There are many models. The Family tends to be the most popular since it can handle a small family of two kids plus groceries while the new 4.0 model can take four kids plus groceries. Then there is the Dog model that turns the front panel into a fold-down ramp so a Dog can walk inside and out easily. The Low is an exciting model for those looking for an adult-trike but don't want the rear wheels in the back (since they always seem to fall into potholes or run into stuff). The Rehab is built for handicapped children and young adults and was built around the truly amazing Panda seat from Danish company R82. The Flex is designed to carry a person in a wheelchair and uses an on/off ramp that's remarkably simple to use. And finally, there's the Poster Bike, used for high-impact brand activations.

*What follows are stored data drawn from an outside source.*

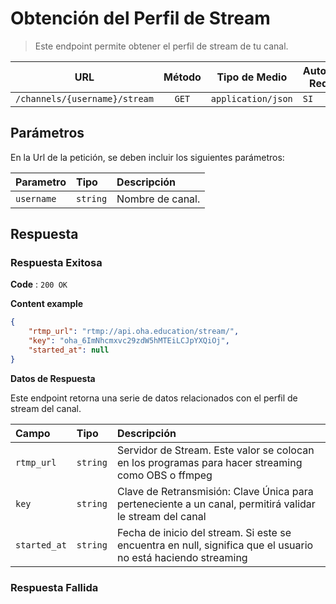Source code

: # Obtención del Perfil de Stream

> Este endpoint permite obtener el perfil de stream de tu canal.

|              URL              | Método |   Tipo de Medio    | Autorización Requerida | Permisos |
| :---------------------------: | :----: | :----------------: | ---------------------- | -------- |
| `/channels/{username}/stream` | `GET`  | `application/json` | `SI`                   | `IsSelf` |

## Parámetros

En la Url de la petición, se deben incluir los siguientes parámetros:

| Parametro  | Tipo     | Descripción      |
| :--------- | :------- | :--------------- |
| `username` | `string` | Nombre de canal. |

## Respuesta

### Respuesta Exitosa

**Code** : `200 OK`

**Content example**

```json
{
	"rtmp_url": "rtmp://api.oha.education/stream/",
	"key": "oha_6ImNhcmxvc29zdW5hMTEiLCJpYXQiOj",
	"started_at": null
}
```

**Datos de Respuesta**

Este endpoint retorna una serie de datos relacionados con el perfil de stream del canal.

| Campo        | Tipo     | Descripción                                                                                                   |
| :----------- | :------- | :------------------------------------------------------------------------------------------------------------ |
| `rtmp_url`   | `string` | Servidor de Stream. Este valor se colocan en los programas para hacer streaming como OBS o ffmpeg             |
| `key`        | `string` | Clave de Retransmisión: Clave Única para perteneciente a un canal, permitirá validar le stream del canal      |
| `started_at` | `string` | Fecha de inicio del stream. Si este se encuentra en null, significa que el usuario no está haciendo streaming |

### Respuesta Fallida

How Nihola stacks up against the competition


Unlocking gridlock in style

How does Nihola compare to other bikes? In terms of handling only the Babboe Carve comes close, since the Carve copies the Nihola's independent steering but adds in the same tilt capability found on the Butchers & Bicycles. But, a Carve is twice the price, partly because it has tilt steering and partly because it comes already equipped with a Yamaha e-assist system. The Butchers & Bicycle also has independent steering but unlike the Babboe Carve, you can't turn it on or off, it's always on. This too, costs twice the price. Below the Nihola sits the Babboe Big and Carve. The Big comes in at $2649, significantly less money than the Nihola but also less of a multi-tasker. And, once you add the rain-tent to the Curve you're very close in price to the Nihola Family (which already comes with the rain-tent). 

Do you need tilt-steering? The question is one of use. Brands with tilt-steering like Butchers & Bicycles speak to the development of Copenhagens bicycle infrastructure since the 1980's. The Nihola is built for those short distance errands that constitute 90% of a city dwellers journeys. The Butchers & Bicycles was designed for the glorious car-free bicycle highways that stretch far out into Copenhagens suburbs. So, if you have a longer ride on dedicated infrastructure (or have great handling skills) tilt-steering is awesome, but to most it's unnecessary, especially given the cost premium. Yes, if you go around a corner at high speed a Nihola can go up on two wheels. Nihola would ask why you're going around a corner with kids in the box at high speed. Fair point.  



Pedal-assist, an easy add-on

The Nihola 4.0 - Pedal assist ready

The biggest question we have is whether you can make a Nihola into an e-assist bike, and the answer is yes. However, unlike Babboe, Urban Arrow, Bullitt or Butchers & Bicycles - all of whom use mid-drive e-assist systems - the Nihola requires use of a rear-drive kit that installs easily. This has advantages and disadvantages. The disadvantage is that all rear-drive systems put the engine in the hub, right where your low-maintenance internal gears are, so you have little choice but to replace the internal gear system with a derailleur system. Mid drive systems put the motor inside of the pedals, permitting the use of internal or derailleur systems. However, mid-drive systems all use lithium-ion batteries that tend to be less stable in extreme cold and hot conditions, something we face in the four-season Northeast. The rear-assist we put on a Nihola is made by Bionx, a global leader in rear-drive e-assist and based in Guelph (they're owned by Magna International, so they're the real deal). These systems use Lithium Maganese batteries - even better - that are much more stable, meaning you don't lose battery juice when its really hot or cold. 

So, why Nihola? Because its the lightest and most affordable cargo bike on the market and also the safest, because it's independent steering provides realtime city agility and stability. The Lexan plastic box can sustain impacts of up to 40km/hr and the whole bike is built for perpetual outdoor storage, from the thick powder coated frame to the internal gears and brakes. It's a solution designed for people in dense urban cities with developing cycling infrastructure who want a transport solution that can take kids and groceries but feels safe on and off the bike lane. In this respect it might be the most barrier-free and safest-feeling cargo bike for North America.